## PROBLEM DESCRIPTION:
Figure out the number of lines in the entries that hold the string "seconds", then give that number and nothing else.
Start of MATERIALS PROVIDED
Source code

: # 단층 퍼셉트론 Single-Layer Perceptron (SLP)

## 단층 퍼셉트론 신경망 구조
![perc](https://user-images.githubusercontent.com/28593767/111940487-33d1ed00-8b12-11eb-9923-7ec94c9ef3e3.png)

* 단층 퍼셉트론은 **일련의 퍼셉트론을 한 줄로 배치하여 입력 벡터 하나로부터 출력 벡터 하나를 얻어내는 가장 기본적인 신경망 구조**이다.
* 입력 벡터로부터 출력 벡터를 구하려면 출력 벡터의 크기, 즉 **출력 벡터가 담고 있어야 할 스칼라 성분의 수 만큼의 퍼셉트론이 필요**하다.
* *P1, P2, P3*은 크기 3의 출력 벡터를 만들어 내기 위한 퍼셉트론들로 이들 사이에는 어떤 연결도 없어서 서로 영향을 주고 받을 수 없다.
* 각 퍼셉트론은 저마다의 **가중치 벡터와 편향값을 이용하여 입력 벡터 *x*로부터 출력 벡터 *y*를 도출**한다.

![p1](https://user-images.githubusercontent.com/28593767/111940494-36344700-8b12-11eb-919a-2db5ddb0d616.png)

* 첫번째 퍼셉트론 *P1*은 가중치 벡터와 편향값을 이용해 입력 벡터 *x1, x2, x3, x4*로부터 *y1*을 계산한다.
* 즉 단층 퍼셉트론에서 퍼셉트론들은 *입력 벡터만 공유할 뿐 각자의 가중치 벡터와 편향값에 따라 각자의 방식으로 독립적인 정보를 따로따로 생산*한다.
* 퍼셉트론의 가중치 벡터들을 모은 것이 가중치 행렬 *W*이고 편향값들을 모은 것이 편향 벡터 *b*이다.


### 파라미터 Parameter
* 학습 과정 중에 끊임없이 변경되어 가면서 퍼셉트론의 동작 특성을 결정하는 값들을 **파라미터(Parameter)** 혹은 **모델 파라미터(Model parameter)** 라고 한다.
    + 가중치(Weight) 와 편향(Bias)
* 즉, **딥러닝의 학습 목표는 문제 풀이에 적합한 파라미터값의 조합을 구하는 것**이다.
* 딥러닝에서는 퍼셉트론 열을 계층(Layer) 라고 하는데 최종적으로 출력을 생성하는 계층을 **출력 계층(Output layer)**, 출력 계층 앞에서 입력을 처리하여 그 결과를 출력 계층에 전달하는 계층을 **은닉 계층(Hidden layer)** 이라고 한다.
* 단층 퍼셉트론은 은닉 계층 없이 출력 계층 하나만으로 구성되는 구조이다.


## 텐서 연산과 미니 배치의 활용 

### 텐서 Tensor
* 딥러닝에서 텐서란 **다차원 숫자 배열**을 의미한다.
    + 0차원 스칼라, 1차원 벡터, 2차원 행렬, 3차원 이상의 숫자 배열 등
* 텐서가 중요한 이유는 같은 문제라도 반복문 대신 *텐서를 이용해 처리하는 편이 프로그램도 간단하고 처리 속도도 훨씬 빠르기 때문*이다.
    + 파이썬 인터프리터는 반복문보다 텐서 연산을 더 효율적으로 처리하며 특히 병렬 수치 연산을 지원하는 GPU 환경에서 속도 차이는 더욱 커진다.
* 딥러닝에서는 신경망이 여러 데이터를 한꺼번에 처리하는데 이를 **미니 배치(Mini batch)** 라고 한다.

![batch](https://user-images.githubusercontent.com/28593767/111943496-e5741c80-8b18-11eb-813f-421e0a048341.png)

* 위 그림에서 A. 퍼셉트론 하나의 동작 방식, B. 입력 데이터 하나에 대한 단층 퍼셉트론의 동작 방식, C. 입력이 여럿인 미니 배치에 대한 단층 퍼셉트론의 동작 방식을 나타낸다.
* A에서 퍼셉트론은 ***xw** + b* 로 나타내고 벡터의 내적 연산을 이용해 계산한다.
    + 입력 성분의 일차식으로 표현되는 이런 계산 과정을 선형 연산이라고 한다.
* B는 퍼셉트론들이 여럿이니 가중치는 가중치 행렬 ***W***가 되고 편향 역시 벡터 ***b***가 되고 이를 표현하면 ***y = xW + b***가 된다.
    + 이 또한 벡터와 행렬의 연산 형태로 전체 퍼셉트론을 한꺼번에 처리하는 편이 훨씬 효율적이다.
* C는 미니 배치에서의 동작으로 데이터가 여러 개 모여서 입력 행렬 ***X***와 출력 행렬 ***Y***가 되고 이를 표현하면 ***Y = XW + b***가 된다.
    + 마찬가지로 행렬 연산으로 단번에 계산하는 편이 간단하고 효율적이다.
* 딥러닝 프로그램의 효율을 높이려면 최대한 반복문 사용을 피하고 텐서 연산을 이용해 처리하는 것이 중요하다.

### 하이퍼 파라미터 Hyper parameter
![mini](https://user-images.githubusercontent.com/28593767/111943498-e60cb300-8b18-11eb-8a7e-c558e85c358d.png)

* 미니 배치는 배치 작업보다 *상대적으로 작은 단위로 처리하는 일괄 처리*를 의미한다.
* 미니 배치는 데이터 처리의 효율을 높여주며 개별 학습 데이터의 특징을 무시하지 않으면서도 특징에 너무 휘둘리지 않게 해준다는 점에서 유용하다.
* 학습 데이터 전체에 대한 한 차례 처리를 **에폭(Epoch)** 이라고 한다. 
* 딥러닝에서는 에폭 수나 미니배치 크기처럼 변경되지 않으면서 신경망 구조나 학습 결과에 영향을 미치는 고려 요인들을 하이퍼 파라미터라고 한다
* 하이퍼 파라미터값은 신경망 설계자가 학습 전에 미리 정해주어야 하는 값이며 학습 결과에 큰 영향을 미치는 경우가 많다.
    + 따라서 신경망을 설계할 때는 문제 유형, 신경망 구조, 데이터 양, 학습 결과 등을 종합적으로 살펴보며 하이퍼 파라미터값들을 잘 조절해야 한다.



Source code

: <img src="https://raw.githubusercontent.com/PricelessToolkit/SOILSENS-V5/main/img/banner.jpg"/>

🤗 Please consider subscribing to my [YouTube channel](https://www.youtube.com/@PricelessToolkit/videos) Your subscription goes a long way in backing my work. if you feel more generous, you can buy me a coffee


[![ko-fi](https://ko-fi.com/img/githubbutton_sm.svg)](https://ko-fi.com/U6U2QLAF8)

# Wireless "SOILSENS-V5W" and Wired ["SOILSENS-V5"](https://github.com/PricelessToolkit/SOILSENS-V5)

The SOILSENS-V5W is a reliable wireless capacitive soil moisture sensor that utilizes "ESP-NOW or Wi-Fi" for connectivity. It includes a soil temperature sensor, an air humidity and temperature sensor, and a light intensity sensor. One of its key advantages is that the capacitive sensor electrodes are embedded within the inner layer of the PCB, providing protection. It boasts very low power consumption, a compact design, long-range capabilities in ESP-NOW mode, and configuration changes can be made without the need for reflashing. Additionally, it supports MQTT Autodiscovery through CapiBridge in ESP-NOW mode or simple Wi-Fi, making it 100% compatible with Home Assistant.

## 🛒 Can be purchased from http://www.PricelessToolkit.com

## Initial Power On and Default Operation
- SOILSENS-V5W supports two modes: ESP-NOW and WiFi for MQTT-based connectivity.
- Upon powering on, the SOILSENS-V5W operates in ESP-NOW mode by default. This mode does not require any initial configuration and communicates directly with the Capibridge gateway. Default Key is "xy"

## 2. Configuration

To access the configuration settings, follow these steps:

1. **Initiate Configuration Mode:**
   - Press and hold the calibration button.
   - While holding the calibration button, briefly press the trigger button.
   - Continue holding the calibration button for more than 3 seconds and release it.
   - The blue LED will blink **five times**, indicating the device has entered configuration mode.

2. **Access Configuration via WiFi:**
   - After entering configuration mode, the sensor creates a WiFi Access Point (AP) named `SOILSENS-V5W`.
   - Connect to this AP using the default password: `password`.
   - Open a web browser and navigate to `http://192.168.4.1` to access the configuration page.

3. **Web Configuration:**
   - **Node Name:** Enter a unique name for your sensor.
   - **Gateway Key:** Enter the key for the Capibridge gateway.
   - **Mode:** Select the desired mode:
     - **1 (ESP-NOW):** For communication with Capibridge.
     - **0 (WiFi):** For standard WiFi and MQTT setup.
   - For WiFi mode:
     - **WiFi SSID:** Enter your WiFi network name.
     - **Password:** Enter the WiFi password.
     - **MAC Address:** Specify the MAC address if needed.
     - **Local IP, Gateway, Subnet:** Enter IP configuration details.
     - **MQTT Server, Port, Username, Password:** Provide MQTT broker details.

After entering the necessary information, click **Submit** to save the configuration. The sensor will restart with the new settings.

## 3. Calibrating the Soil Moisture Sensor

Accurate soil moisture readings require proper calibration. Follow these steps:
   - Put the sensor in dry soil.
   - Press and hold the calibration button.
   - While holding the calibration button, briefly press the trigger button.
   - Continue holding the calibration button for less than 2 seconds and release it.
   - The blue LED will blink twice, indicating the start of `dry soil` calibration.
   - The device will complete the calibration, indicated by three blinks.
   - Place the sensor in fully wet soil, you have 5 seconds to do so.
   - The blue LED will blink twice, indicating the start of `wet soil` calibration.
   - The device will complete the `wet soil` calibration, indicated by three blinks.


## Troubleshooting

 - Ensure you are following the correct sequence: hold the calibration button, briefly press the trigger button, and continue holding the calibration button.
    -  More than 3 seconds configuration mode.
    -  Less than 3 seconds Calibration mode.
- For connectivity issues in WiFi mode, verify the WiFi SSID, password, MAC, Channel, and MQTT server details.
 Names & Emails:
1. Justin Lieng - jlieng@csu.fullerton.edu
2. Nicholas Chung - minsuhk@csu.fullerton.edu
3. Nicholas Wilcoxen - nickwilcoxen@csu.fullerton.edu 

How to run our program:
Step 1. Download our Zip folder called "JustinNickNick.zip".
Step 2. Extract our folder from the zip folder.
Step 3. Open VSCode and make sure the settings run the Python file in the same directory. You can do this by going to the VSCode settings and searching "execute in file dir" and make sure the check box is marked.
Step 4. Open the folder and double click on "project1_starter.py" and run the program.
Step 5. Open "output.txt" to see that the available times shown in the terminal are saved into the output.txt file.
End of MATERIALS PROVIDED
## OUTPUT FOR THIS EXERCISE:
5